This week, I’ve been digging deeper into Elizabeth Wein’s backlist.
I first fell in love with this author’s work when I read Code Name Verity. Rose Under Fire was just as good, and I have her latest release, Black Dove White Raven, on my TBR (here’s a really positive review from In Bed With Books, and a less enthusiastic one from Bookshelf Fantasies). All are excellent character-driven YA novels with unusual historical settings, and a moderately strong feminist perspective.
Last year, I dipped into her backlist when I read the Mark of Solomon series which wins my award for diversity in setting: Aksum (modern-day Ethiopia) in the sixth century A.D. While I loved being introduced to a new world, and there was nothing really wrong with the books, I wasn’t in love with them either.

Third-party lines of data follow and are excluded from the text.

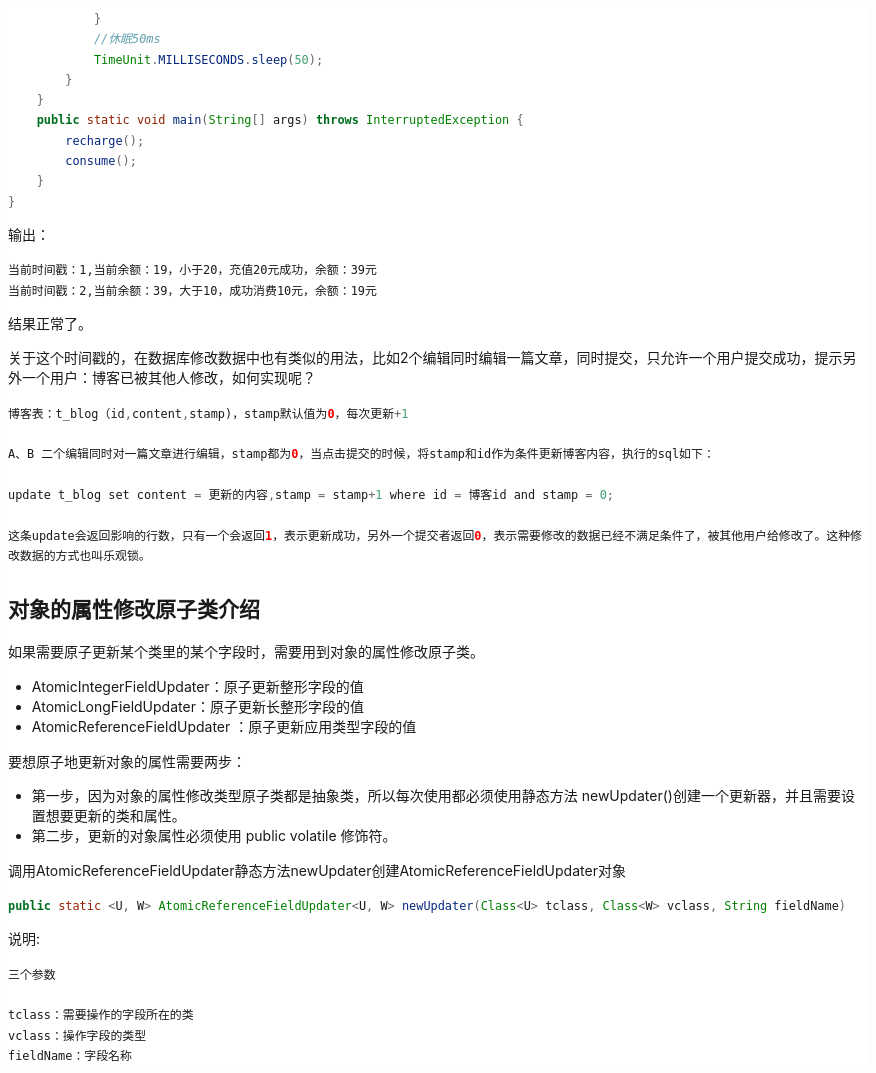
 ```java
            }
            //休眠50ms
            TimeUnit.MILLISECONDS.sleep(50);
        }
    }
    public static void main(String[] args) throws InterruptedException {
        recharge();
        consume();
    }
}
```

输出：

```
当前时间戳：1,当前余额：19，小于20，充值20元成功，余额：39元
当前时间戳：2,当前余额：39，大于10，成功消费10元，余额：19元
```

结果正常了。

关于这个时间戳的，在数据库修改数据中也有类似的用法，比如2个编辑同时编辑一篇文章，同时提交，只允许一个用户提交成功，提示另外一个用户：博客已被其他人修改，如何实现呢？

```java
博客表：t_blog（id,content,stamp)，stamp默认值为0，每次更新+1

A、B 二个编辑同时对一篇文章进行编辑，stamp都为0，当点击提交的时候，将stamp和id作为条件更新博客内容，执行的sql如下：

update t_blog set content = 更新的内容,stamp = stamp+1 where id = 博客id and stamp = 0;

这条update会返回影响的行数，只有一个会返回1，表示更新成功，另外一个提交者返回0，表示需要修改的数据已经不满足条件了，被其他用户给修改了。这种修改数据的方式也叫乐观锁。
```

## 对象的属性修改原子类介绍

如果需要原子更新某个类里的某个字段时，需要用到对象的属性修改原子类。
- AtomicIntegerFieldUpdater：原子更新整形字段的值
- AtomicLongFieldUpdater：原子更新长整形字段的值
- AtomicReferenceFieldUpdater ：原子更新应用类型字段的值

要想原子地更新对象的属性需要两步：
- 第一步，因为对象的属性修改类型原子类都是抽象类，所以每次使用都必须使用静态方法 newUpdater()创建一个更新器，并且需要设置想要更新的类和属性。
- 第二步，更新的对象属性必须使用 public volatile 修饰符。

调用AtomicReferenceFieldUpdater静态方法newUpdater创建AtomicReferenceFieldUpdater对象

```java
public static <U, W> AtomicReferenceFieldUpdater<U, W> newUpdater(Class<U> tclass, Class<W> vclass, String fieldName)
```

说明:

```
三个参数

tclass：需要操作的字段所在的类
vclass：操作字段的类型
fieldName：字段名称
```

I blogged more about this series last August – we’ll call that Reading the Backlist, part 1.
This spring, I picked up her very first novel, The Winter Prince, as well as its sequel, A Coalition of Lions. First novels are tricky beasts – but The Winter Prince satisfied in every way. It was wildly imaginative with an interesting structure, and I zoomed through it in a single day. It focuses on the story of Mordred in the Arthurian legend. If you’re not familiar, Mordred is the incestuous son of King Arthur and his sister, and he can play a very dark role in the Arthurian saga. In this case, the story focuses on Mordred’s perspective on the later part of Arthur’s story as he is explaining it to his highly dramatic and influential mother. It’s also the story of Mordred’s relationship with his half-sister and half-brother, and his eventual ability for self-determination. In strength and scope, if not in subject matter, The Winter Prince is the equal of Wein’s later novels such as Code Name Verity.

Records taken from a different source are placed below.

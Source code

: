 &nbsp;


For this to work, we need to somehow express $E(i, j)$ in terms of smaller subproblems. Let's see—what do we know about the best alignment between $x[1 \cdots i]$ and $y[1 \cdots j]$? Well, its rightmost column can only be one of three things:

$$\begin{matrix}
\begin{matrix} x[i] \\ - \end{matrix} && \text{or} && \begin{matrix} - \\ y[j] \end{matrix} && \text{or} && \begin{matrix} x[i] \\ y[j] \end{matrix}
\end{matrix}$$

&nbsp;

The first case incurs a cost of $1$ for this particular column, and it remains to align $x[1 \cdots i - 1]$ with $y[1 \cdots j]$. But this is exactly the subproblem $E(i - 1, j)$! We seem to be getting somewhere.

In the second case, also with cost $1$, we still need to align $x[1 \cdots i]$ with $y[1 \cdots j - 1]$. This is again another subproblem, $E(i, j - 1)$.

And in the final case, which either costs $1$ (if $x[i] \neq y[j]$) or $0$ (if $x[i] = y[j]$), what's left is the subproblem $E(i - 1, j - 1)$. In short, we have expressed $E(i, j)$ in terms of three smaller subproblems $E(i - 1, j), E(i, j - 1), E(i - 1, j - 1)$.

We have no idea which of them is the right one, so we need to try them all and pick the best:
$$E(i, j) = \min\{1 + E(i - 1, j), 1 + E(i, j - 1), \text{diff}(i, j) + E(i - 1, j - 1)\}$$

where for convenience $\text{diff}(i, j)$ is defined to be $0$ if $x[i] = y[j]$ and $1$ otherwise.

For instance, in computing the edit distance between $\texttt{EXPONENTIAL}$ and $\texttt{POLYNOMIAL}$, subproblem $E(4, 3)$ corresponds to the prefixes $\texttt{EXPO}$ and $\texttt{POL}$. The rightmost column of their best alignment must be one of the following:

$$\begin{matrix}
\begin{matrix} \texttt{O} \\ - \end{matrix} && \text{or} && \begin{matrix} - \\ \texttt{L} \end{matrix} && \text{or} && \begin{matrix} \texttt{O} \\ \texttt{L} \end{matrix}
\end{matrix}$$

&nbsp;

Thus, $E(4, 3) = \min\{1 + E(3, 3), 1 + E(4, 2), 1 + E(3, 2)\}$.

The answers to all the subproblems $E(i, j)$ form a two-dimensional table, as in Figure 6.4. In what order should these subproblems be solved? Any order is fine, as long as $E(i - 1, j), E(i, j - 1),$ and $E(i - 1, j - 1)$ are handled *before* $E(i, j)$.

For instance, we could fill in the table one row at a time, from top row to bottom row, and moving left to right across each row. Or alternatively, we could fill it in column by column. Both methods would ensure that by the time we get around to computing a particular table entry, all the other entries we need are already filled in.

I can’t say as much for A Coalition of Lions. This story picks up where The Winter Prince left off, but follows the story of Mordred’s half sister as she flees Arthur’s crumbling kingdom after a series of disasters that have occurred between the two books. Her flight takes her to Aksum in Ethiopia (sound familiar?) where she is involved in court intrigue to ensure the future stability of Arthur’s empire. It may be my own distaste for court intrigue related plots, or it could be related to my lack of enthusiasm for this author’s Aksum books, but I’d recommend skipping A Coalition of Lions.
However, if you are a fan of Wein’s recent novels, definitely give The Winter Prince a try.